INSTRUCTIONS TO FOLLOW: Set down only what runs from the line containing "will start at" through the last line of the data, exactly as it reads.

Stored entries:

========================================================================

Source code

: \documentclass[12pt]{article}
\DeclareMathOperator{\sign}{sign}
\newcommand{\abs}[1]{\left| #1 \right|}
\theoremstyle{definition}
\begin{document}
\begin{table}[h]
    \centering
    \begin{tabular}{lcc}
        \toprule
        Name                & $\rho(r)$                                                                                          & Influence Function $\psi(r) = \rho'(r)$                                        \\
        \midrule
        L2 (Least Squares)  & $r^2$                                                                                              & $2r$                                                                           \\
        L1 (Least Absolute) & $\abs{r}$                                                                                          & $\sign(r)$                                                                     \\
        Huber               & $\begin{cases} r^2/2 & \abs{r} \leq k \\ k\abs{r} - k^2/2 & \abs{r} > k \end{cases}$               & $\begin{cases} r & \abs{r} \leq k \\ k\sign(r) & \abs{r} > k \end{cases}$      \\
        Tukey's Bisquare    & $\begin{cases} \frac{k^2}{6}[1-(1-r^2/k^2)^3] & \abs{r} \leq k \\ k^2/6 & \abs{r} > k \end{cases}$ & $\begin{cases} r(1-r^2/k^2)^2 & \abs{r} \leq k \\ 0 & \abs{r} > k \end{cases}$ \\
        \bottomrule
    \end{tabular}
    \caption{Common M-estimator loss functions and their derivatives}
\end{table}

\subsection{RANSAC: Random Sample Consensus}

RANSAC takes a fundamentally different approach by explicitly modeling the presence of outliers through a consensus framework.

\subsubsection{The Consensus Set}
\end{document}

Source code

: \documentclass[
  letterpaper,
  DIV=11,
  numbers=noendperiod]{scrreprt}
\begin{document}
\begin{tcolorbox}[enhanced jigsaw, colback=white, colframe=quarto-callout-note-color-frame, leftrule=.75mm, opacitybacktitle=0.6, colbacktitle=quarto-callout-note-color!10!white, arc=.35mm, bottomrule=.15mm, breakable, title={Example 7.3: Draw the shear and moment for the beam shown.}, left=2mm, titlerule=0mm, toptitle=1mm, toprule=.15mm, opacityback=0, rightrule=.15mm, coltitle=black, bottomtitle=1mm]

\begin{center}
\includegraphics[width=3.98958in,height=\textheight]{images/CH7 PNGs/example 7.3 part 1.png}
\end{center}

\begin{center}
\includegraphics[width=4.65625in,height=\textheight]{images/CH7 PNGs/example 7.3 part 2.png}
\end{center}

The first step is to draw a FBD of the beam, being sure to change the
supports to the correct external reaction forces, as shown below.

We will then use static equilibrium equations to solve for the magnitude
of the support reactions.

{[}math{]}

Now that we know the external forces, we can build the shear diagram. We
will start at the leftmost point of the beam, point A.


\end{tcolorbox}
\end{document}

========================================================================

RESPONSE:
will start at the leftmost point of the beam, point A.


\end{tcolorbox}
\end{document}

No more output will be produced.